- _STUDY MATERIAL_
>>>

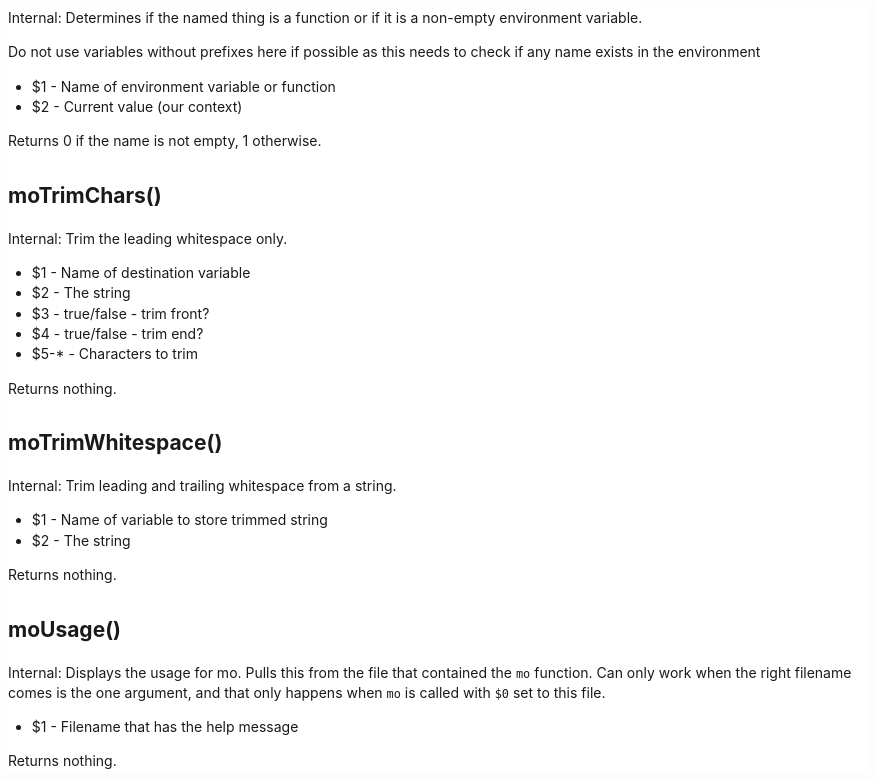 Internal: Determines if the named thing is a function or if it is a non-empty environment variable.

Do not use variables without prefixes here if possible as this needs to check if any name exists in the environment

* $1 - Name of environment variable or function
* $2 - Current value (our context)

Returns 0 if the name is not empty, 1 otherwise.


moTrimChars()
-------------

Internal: Trim the leading whitespace only.

* $1   - Name of destination variable
* $2   - The string
* $3   - true/false - trim front?
* $4   - true/false - trim end?
* $5-* - Characters to trim

Returns nothing.


moTrimWhitespace()
------------------

Internal: Trim leading and trailing whitespace from a string.

* $1 - Name of variable to store trimmed string
* $2 - The string

Returns nothing.


moUsage()
---------

Internal: Displays the usage for mo.  Pulls this from the file that contained the `mo` function.  Can only work when the right filename comes is the one argument, and that only happens when `mo` is called with `$0` set to this file.

* $1 - Filename that has the help message

Returns nothing.


[mo]: ./mo
[tomdoc.sh]: https://github.com/mlafeldt/tomdoc.sh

<<<

- _WHAT IS EXPECTED_
Could you please find every line of the listing above holding the string "that" and copy it?

- _ANSWER TO THIS EXERCISE_
Internal: Displays the usage for mo.  Pulls this from the file that contained the `mo` function.  Can only work when the right filename comes is the one argument, and that only happens when `mo` is called with `$0` set to this file.
* $1 - Filename that has the help message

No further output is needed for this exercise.